-
Notifications
You must be signed in to change notification settings - Fork 54
Mission/subagent worker processes become orphaned at 100% CPU when TUI session dies — daemon never cleans up U2H transports #859
Description
Summary
When a Droid TUI session terminates (terminal crash, force-quit, window close), all droid exec --input-format stream-jsonrpc worker processes spawned by the daemon continue running indefinitely at 100% CPU each. They are never cleaned up and can crash the host machine.
Reproduction
- Start a Droid session, launch a Mission or use subagents that spawn multiple workers
- Force-quit the terminal (or let it crash under memory pressure from worker output)
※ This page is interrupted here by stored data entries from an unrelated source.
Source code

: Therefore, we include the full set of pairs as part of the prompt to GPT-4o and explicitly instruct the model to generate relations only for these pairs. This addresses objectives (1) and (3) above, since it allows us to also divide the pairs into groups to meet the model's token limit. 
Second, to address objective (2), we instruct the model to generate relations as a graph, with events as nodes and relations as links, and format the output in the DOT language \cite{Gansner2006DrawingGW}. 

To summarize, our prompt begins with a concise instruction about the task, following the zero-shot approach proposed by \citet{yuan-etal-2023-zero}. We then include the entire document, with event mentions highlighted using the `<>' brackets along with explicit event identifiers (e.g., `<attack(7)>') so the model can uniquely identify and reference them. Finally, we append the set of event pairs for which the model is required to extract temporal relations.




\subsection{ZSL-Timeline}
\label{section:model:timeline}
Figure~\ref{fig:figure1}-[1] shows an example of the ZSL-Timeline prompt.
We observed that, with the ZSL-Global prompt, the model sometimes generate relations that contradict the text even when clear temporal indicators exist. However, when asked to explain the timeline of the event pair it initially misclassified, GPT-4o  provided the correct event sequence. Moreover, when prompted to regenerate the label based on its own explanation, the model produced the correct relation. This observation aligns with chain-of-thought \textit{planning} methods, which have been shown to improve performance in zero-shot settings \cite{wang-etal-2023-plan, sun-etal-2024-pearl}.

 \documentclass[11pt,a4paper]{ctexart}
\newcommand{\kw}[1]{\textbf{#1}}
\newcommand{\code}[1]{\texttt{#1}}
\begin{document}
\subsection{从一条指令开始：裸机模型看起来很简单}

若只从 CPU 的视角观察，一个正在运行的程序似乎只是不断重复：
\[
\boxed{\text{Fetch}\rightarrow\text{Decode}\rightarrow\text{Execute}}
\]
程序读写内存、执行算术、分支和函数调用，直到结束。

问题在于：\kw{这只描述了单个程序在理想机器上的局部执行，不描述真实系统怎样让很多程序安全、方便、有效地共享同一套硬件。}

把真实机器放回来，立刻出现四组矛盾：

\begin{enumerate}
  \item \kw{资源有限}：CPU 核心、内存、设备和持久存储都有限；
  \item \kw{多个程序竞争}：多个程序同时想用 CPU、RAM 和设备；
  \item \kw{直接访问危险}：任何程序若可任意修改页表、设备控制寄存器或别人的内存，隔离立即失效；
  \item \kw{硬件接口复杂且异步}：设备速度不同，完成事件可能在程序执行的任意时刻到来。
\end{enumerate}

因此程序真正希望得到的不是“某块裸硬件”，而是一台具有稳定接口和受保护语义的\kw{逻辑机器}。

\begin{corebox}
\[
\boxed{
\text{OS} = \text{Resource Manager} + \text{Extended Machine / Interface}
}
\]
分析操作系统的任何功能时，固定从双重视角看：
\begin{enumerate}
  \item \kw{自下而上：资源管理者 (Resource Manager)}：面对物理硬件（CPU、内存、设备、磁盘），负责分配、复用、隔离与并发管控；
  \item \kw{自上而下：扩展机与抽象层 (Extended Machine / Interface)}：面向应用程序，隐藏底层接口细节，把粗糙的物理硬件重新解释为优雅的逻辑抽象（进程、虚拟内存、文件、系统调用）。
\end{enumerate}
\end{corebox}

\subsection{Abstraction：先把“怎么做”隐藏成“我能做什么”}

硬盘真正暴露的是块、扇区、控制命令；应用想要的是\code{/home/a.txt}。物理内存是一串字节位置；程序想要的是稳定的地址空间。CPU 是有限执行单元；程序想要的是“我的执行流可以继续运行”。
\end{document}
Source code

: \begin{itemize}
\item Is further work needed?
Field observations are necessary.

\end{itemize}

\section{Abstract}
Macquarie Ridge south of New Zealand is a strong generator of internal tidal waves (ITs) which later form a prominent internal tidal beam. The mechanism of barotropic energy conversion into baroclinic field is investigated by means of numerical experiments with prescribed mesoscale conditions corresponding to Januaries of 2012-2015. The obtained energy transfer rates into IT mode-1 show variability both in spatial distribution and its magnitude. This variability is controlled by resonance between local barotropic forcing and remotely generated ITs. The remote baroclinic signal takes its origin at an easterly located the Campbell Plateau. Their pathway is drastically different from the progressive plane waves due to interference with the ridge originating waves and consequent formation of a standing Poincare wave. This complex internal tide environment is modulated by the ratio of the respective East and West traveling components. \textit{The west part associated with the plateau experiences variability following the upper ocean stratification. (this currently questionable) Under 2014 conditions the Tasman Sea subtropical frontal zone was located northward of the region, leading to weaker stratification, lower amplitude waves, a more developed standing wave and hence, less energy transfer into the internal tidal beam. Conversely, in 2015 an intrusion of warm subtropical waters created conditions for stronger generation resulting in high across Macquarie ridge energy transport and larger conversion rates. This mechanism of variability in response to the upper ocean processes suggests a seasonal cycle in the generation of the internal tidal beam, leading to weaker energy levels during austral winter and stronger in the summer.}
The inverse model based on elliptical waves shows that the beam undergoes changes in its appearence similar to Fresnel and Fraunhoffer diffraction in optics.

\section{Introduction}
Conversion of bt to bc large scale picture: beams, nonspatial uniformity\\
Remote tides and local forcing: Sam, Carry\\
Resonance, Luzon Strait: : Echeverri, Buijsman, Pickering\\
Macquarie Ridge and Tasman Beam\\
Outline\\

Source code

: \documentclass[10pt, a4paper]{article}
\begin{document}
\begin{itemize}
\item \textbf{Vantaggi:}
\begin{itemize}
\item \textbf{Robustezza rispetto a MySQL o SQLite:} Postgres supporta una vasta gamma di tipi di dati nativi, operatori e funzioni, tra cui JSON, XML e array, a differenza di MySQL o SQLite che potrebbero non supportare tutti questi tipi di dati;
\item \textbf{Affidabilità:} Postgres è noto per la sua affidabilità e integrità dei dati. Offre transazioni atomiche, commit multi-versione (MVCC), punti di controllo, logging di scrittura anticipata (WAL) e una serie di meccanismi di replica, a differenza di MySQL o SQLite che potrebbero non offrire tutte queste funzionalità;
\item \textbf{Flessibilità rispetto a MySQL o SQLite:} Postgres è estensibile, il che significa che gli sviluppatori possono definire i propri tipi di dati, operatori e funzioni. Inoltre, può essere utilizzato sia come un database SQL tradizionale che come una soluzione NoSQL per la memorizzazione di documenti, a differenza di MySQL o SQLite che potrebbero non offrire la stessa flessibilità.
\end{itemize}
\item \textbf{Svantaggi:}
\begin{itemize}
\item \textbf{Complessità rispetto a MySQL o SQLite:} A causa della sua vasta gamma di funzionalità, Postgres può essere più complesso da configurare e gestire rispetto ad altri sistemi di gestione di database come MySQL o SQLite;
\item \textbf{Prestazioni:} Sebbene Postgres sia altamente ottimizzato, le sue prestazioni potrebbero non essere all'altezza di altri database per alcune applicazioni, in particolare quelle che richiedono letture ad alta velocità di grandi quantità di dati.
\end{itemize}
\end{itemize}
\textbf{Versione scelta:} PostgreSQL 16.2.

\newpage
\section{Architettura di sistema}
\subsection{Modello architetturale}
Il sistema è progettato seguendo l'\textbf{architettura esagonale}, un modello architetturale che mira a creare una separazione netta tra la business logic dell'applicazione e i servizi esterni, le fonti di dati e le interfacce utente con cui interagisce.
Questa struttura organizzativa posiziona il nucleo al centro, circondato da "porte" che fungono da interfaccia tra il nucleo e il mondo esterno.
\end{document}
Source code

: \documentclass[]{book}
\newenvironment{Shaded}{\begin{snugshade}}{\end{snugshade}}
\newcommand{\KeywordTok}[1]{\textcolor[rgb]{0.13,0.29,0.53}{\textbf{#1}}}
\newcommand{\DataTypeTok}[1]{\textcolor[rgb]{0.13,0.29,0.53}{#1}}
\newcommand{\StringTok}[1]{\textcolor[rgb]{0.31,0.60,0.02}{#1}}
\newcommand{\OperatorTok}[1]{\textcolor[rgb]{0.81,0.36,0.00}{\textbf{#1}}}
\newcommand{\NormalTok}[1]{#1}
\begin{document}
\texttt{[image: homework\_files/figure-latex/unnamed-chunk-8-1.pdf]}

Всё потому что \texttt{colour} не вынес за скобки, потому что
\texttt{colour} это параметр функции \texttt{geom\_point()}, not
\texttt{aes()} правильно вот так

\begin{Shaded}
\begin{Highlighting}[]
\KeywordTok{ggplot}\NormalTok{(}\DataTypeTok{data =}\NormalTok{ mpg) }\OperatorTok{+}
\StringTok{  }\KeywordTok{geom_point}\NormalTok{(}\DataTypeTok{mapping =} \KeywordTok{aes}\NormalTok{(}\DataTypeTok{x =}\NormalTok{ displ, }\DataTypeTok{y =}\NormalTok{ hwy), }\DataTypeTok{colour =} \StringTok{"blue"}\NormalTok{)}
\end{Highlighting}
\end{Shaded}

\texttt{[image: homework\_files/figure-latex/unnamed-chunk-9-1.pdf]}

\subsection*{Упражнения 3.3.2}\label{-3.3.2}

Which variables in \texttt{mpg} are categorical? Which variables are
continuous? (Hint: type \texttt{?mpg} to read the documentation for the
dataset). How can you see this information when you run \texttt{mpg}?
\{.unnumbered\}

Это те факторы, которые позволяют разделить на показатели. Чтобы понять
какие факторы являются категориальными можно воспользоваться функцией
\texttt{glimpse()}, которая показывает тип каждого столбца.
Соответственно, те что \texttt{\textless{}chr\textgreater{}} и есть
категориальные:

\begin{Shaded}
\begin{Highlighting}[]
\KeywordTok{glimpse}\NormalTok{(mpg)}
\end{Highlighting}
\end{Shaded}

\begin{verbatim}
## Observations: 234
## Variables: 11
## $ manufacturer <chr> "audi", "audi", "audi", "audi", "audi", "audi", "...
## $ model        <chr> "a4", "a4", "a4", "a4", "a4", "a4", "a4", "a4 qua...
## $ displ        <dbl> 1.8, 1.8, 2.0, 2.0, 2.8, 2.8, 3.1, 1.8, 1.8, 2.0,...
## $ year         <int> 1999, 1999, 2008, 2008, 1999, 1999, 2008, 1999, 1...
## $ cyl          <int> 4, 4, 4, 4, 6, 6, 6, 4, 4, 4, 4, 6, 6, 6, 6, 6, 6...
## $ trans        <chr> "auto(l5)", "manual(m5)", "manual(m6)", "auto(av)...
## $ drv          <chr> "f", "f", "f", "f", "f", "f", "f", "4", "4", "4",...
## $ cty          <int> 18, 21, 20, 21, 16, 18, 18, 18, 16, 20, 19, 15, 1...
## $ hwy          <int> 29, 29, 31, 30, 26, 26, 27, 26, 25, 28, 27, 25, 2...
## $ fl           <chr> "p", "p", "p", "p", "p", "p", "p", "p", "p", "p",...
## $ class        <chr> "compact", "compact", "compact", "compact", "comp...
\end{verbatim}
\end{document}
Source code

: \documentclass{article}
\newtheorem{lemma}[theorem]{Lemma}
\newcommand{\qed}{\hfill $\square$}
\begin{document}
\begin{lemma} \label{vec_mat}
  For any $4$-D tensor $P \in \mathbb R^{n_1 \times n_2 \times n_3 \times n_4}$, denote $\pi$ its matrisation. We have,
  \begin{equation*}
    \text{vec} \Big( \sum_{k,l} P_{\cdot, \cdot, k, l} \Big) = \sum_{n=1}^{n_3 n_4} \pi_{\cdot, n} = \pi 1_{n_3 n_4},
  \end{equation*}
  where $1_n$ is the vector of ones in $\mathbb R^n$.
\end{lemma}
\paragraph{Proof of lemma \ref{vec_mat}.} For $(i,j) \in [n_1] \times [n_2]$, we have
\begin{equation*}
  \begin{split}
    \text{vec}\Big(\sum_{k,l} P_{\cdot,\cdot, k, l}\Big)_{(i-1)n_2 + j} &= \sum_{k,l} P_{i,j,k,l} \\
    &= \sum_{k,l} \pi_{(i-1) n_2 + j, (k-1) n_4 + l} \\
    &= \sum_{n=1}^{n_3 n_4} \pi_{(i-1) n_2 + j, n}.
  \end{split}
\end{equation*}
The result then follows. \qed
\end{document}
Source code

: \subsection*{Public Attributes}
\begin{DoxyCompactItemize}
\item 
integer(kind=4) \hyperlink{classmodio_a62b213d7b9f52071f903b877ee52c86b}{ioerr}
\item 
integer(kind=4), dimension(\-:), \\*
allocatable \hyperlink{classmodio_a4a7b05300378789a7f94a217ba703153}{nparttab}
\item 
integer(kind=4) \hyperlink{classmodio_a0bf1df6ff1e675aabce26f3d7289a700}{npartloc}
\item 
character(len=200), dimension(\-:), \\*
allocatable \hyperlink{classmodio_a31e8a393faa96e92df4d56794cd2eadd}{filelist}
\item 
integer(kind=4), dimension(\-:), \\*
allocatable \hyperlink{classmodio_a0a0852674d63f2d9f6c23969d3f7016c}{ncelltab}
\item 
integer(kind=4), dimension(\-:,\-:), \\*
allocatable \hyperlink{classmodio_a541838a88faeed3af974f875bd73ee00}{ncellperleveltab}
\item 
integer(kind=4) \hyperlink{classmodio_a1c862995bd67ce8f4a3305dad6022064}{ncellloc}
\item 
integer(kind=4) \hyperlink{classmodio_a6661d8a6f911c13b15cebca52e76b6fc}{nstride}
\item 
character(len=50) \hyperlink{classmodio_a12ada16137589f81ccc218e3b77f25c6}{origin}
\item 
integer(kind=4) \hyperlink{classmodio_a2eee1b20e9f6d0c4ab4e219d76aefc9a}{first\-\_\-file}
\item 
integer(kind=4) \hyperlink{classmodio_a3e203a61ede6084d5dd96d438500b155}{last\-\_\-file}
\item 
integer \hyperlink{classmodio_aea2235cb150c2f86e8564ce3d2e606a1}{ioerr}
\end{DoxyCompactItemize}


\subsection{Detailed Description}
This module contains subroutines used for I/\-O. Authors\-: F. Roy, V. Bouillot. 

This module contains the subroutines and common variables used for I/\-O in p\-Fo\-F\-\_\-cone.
- Workers survive and spin:
ps aux | grep 'droid exec' | grep -v grep | wc -l
# 63 orphaned processes
ps aux -r | head -10
# Each worker at 15-40% CPU, collectively pegging all cores- Workers must be manually killed — they never self-terminate.
Impact
Critical — crashed a Mac Studio (M2 Ultra, 64GB). Orphaned workers consumed 100% CPU across all cores until macOS showed "Your system has run out of application memory."
Root Cause (from runtime debugging of v0.88.0)
How workers are spawned
TUI (droid)
→ daemon (factoryd) via WebSocket
→ handleInitializeSession()
→ new U2H() (transport)
→ vgH.spawn()
→ child_process.spawn("droid", ["exec", "--input-format", "stream-jsonrpc", ...])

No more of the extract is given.